Attacks on public lands have become more insidious
At a recent Senate hearing, Oregon Democratic Sen. Ron Wyden asked Interior Secretary Ryan Zinke whether Teddy Roosevelt, whom Zinke claims as his mentor, would support the elimination of the Land and Water Conservation Fund, a 50-year-old account used to support the protection of land and water across the country. Zinke answered, “I challenge you to give me one square inch of land that has been removed from federal protection.”
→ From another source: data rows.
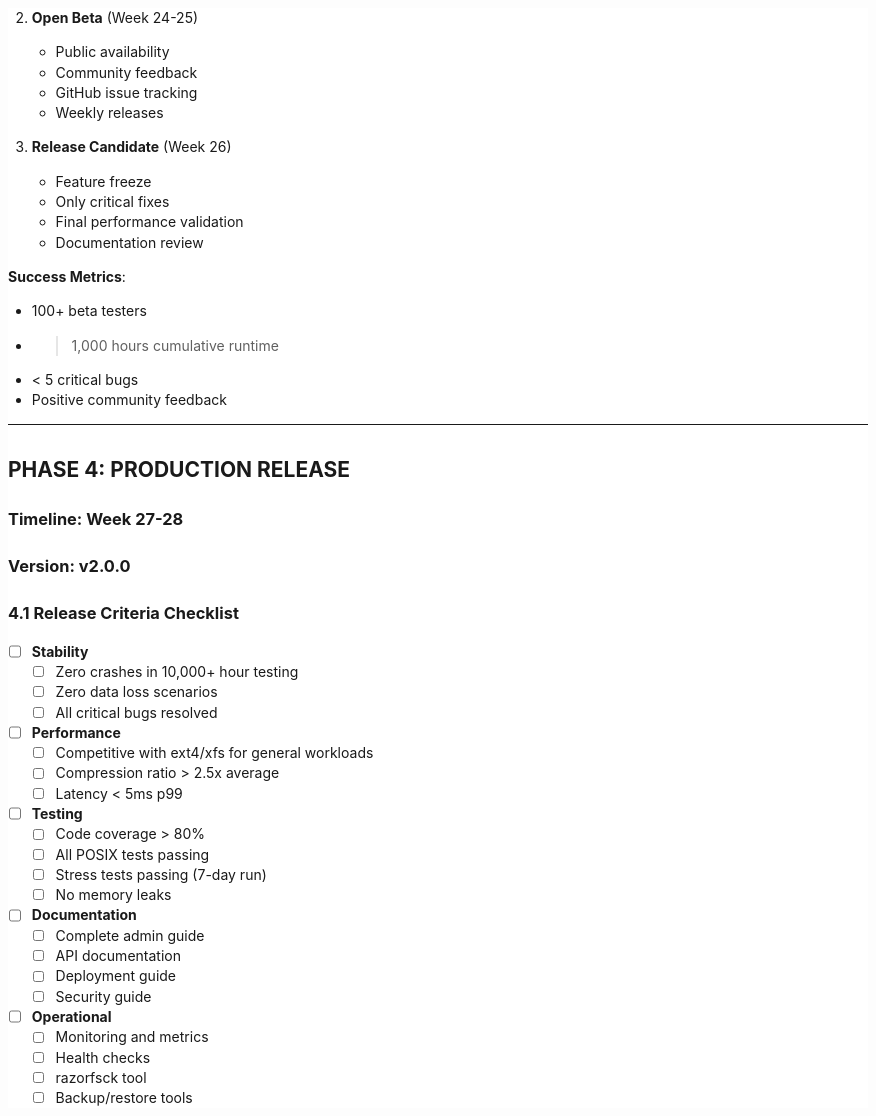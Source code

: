 2. **Open Beta** (Week 24-25)
   - Public availability
   - Community feedback
   - GitHub issue tracking
   - Weekly releases

3. **Release Candidate** (Week 26)
   - Feature freeze
   - Only critical fixes
   - Final performance validation
   - Documentation review

**Success Metrics**:
- 100+ beta testers
- > 1,000 hours cumulative runtime
- < 5 critical bugs
- Positive community feedback

---

## **PHASE 4: PRODUCTION RELEASE**
### Timeline: Week 27-28
### Version: v2.0.0

### 4.1 Release Criteria Checklist

- [ ] **Stability**
  - [ ] Zero crashes in 10,000+ hour testing
  - [ ] Zero data loss scenarios
  - [ ] All critical bugs resolved

- [ ] **Performance**
  - [ ] Competitive with ext4/xfs for general workloads
  - [ ] Compression ratio > 2.5x average
  - [ ] Latency < 5ms p99

- [ ] **Testing**
  - [ ] Code coverage > 80%
  - [ ] All POSIX tests passing
  - [ ] Stress tests passing (7-day run)
  - [ ] No memory leaks

- [ ] **Documentation**
  - [ ] Complete admin guide
  - [ ] API documentation
  - [ ] Deployment guide
  - [ ] Security guide

- [ ] **Operational**
  - [ ] Monitoring and metrics
  - [ ] Health checks
  - [ ] razorfsck tool
  - [ ] Backup/restore tools
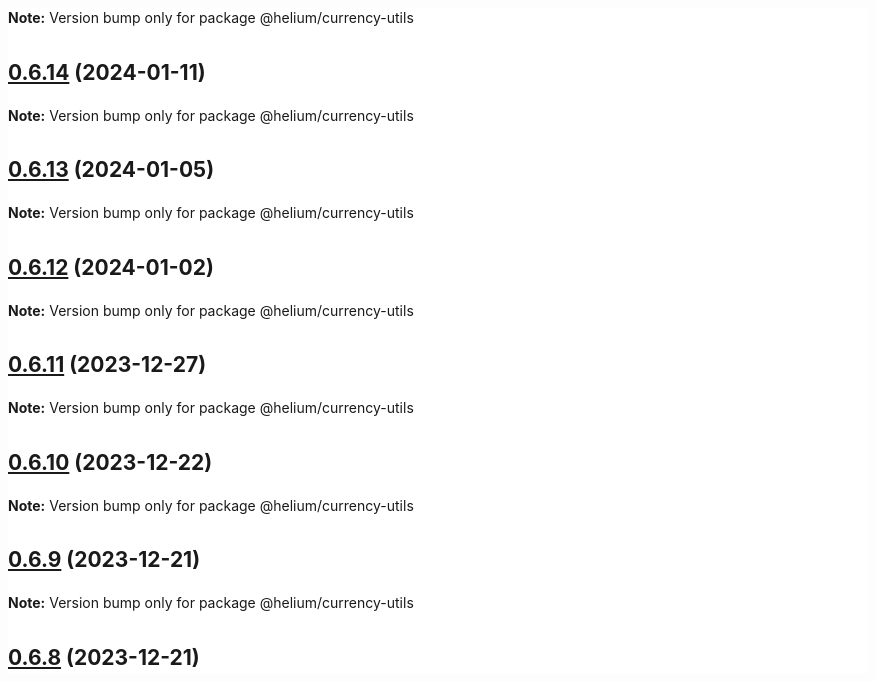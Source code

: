 **Note:** Version bump only for package @helium/currency-utils





## [0.6.14](https://github.com/helium/helium-program-library/compare/v0.6.13...v0.6.14) (2024-01-11)

**Note:** Version bump only for package @helium/currency-utils





## [0.6.13](https://github.com/helium/helium-program-library/compare/v0.6.12...v0.6.13) (2024-01-05)

**Note:** Version bump only for package @helium/currency-utils





## [0.6.12](https://github.com/helium/helium-program-library/compare/v0.6.11...v0.6.12) (2024-01-02)

**Note:** Version bump only for package @helium/currency-utils





## [0.6.11](https://github.com/helium/helium-program-library/compare/v0.6.8...v0.6.11) (2023-12-27)

**Note:** Version bump only for package @helium/currency-utils





## [0.6.10](https://github.com/helium/helium-program-library/compare/v0.6.5...v0.6.10) (2023-12-22)

**Note:** Version bump only for package @helium/currency-utils





## [0.6.9](https://github.com/helium/helium-program-library/compare/v0.6.5...v0.6.9) (2023-12-21)

**Note:** Version bump only for package @helium/currency-utils





## [0.6.8](https://github.com/helium/helium-program-library/compare/v0.6.7...v0.6.8) (2023-12-21)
This incongruous response from Secretary Zinke, likely intended to appease public-lands advocates, failed to acknowledge the more complicated reality that the pro-public-lands movement is facing today. When the Interior Department excised millions of acres from Bears Ears and Grand Staircase-Escalante national monuments in Utah last year, that land remained under the control of the Bureau of Land Management. Now, however, it receives much less protection from activities like hardrock mining and oil and gas drilling.
So protest signs with slogans like “Public lands in public hands” and “Keep it public” can miss the point of what the Interior Department has been doing over the past year. It is true that maintaining access to public lands has united a broad range of sportsmen and environmentalists. Because these lands are used for both conservation and recreation in the West, the movement has gained new support. That even includes politicians known for their anti-environmental bent, such as former Utah Republican Rep. Jason Chaffetz, who used the hashtag #keepitpublic when he announced the withdrawal of a bill to dispose of 3 million acres of public lands.
But the conservation target has moved. Although the motivation of privatizers is partially based on a states’ rights ideology that resents the federal government on principle, the movement’s more practical side seeks to skirt environmental reviews. On state or private lands, for example, activities like oil and gas exploration, logging and grazing often don’t require compliance with laws like the National Environmental Policy, Clean Water and Endangered Species acts.
So, with the pro-public-lands movement effectively rallying supporters, those who wish to transfer public land to the states have shifted tactics and begun to employ a much more insidious strategy. Instead of pushing for the outright disposal of these lands, transfer advocates like Utah Republican Rep. Rob Bishop are attempting to undermine the landmark laws that provide oversight of extractive industries — especially oil and gas — on public lands.
In late 2016, Bishop declared, “I would be happy to invalidate the Endangered Species Act.” In 2017, other politicians publicly agreed with him, and there were more than 70 legislative attacks on the law, which Congress overwhelmingly approved in 1973.
Meanwhile, land-transfer advocates, with support from President Donald Trump and officials like Secretary Zinke, have pursued their end goal of opening up protected public lands while still maintaining federal management.
On the territory lopped off from the two reduced monuments in Utah, drilling for oil and gas and mining for minerals such as uranium will now be allowed in places where such extractive industries were previously banned. Other activities, like motorized recreation, can be allowed in monuments but face far less scrutiny in nonprotected BLM and Forest Service tracts. National monuments also typically draw more funding for staff and protection of archaeological treasures like Cedar Mesa, which was left out of Trump’s revised monument.
What’s more, last September, Secretary Zinke allowed a twoyear moratorium on oil and gas leasing in prime sage grouse habitat to expire. Though the land will remain under the management of the BLM, its ability to support imperiled species will undoubtedly decline as new extractive leases are developed.
Congress has also opened the 1.5 million-acre coastal plain of the Arctic National Wildlife Refuge to oil exploration. While it is true that the land will remain in “public hands,” the change is disastrous ecologically. The area, which supports 200 species of migratory birds, all three species of North American bears, and one of the last great caribou herds, stands to be devastated.
The fight for public lands can’t merely be about keeping them public. Public lands need vigilant protection to ensure that they support healthy forests, clean water and robust wildlife populations. With public lands advocates slowly embracing this more complex mission, the real fight can begin.